# How do you integrate int x^3 / ((sqrt(16+x^2))^3) dx using trigonometric substitution?

Feb 25, 2016

$\sqrt{16 + {x}^{2}} + \frac{16}{\sqrt{16 + {x}^{2}}}$

#### Explanation:

Remember that
${\tan}^{2} \theta + 1 = {\sec}^{2} \theta$

For the case is convenient that

$x = 4 \tan y$
$\mathrm{dx} = 4 {\sec}^{2} y \cdot \mathrm{dy}$

Then

$\int {x}^{3} / {\left(\sqrt{16 + {x}^{2}}\right)}^{3} \mathrm{dx} = \int \frac{64 {\tan}^{3} y}{\sqrt{16 + 16 {\tan}^{2} y}} ^ 3 \cdot 4 {\sec}^{2} y \cdot \mathrm{dy}$
$= \int \frac{256 {\tan}^{3} y \cdot {\sec}^{2} y}{4 \sec y} ^ 3 \mathrm{dy} = \int \frac{4 {\tan}^{3} y}{\sec} y \mathrm{dy}$
$= 4 \cdot \int {\sin}^{3} \frac{y}{\cos} ^ 3 y \cdot \cos y \cdot \mathrm{dy} = 4 \int \sin \frac{y}{\cos} ^ 2 y \cdot \left(1 - {\cos}^{2} y\right) \mathrm{dy}$
$= 4 \int \sin \frac{y}{\cos} ^ 2 y \cdot \mathrm{dy} - 4 \int \sin y \cdot \mathrm{dy}$ [A]

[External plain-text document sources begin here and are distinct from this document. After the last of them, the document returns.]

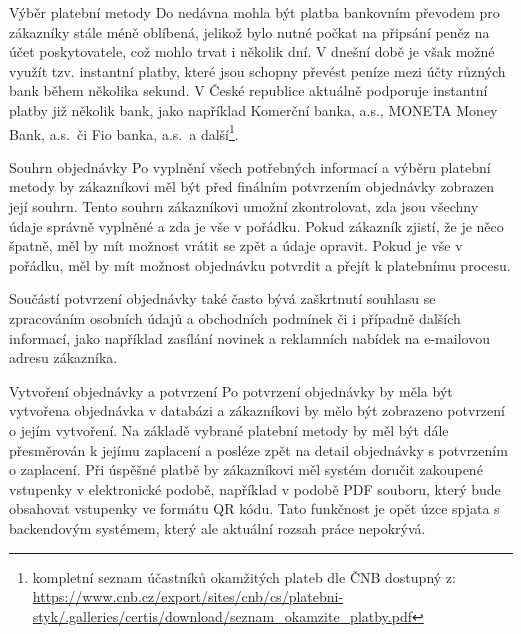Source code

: \begin{subsection}{Výběr platební metody}
    Do nedávna mohla být platba bankovním převodem pro zákazníky stále méně oblíbená, jelikož bylo nutné počkat na připsání peněz na účet poskytovatele, což mohlo trvat i několik dní.
    V dnešní době je však možné využít tzv.
    instantní platby, které jsou schopny převést peníze mezi účty různých bank během několika sekund.
    V České republice aktuálně podporuje instantní platby již několik bank, jako například Komerční banka, a.s., MONETA Money Bank, a.s.\ či Fio banka, a.s.\ a další\footnote{kompletní seznam účastníků okamžitých plateb dle ČNB dostupný z: \url{https://www.cnb.cz/export/sites/cnb/cs/platebni-styk/.galleries/certis/download/seznam_okamzite_platby.pdf}}.
\end{subsection}

\begin{subsection}{Souhrn objednávky}
    \label{subsec:identifikace-dokonceni-objednavky-souhrn-objednavky}
    Po vyplnění všech potřebných informací a výběru platební metody by zákazníkovi měl být před finálním potvrzením objednávky zobrazen její souhrn.
    Tento souhrn zákazníkovi umožní zkontrolovat, zda jsou všechny údaje správně vyplněné a zda je vše v pořádku.
    Pokud zákazník zjistí, že je něco špatně, měl by mít možnost vrátit se zpět a údaje opravit.
    Pokud je vše v pořádku, měl by mít možnost objednávku potvrdit a přejít k platebnímu procesu.

    Součástí potvrzení objednávky také často bývá zaškrtnutí souhlasu se zpracováním osobních údajů a obchodních podmínek či i případně dalších informací, jako například zasílání novinek a reklamních nabídek na e-mailovou adresu zákazníka.
\end{subsection}

\begin{subsection}{Vytvoření objednávky a potvrzení}
    \label{subsec:identifikace-dokonceni-objednavky-vytvoreni-objednavky-a-potvrzeni}
    Po potvrzení objednávky by měla být vytvořena objednávka v databázi a zákazníkovi by mělo být zobrazeno potvrzení o jejím vytvoření.
    Na základě vybrané platební metody by měl být dále přesměrován k jejímu zaplacení a posléze zpět na detail objednávky s potvrzením o zaplacení.
    Při úspěšné platbě by zákazníkovi měl systém doručit zakoupené vstupenky v elektronické podobě, například v podobě PDF souboru, který bude obsahovat vstupenky ve formátu QR kódu.
    Tato funkčnost je opět úzce spjata s backendovým systémem, který ale aktuální rozsah práce nepokrývá.
\end{subsection}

$\to \int \sin \frac{y}{\cos} ^ 2 y \cdot \mathrm{dy} =$
Making $\cos y = z$ and $- \sin y \cdot \mathrm{dy} = \mathrm{dz}$
$= - \int \frac{\mathrm{dz}}{z} ^ 2 = \frac{1}{z} = \frac{1}{\cos} y$

Inserting the result above in expression [A]:
$= \frac{4}{\cos} y + 4 \cos y + c o n s t .$ [B]

But

$4 \tan y = x$ => $\sin y = \frac{x}{4} \cdot \cos y$
$\to {\cos}^{2} y + {\sin}^{2} y = 1$ => ${\cos}^{2} y + {x}^{2} / 16 \cdot {\cos}^{2} y = 1$ => $\left(1 + {x}^{2} / 16\right) {\cos}^{2} y = 1$ => $\cos y = \sqrt{\frac{16}{16 + {x}^{2}}} = \frac{4}{\sqrt{16 + {x}^{2}}}$

Inserting the result above in expression [B]:

$= \frac{\cancel{4}}{\frac{\cancel{4}}{\sqrt{16 + {x}^{2}}}} + 4 \cdot \frac{4}{\sqrt{16 + {x}^{2}}} + c o n s t .$
$= \sqrt{16 + {x}^{2}} + \frac{16}{\sqrt{16 + {x}^{2}}} + c o n s t .$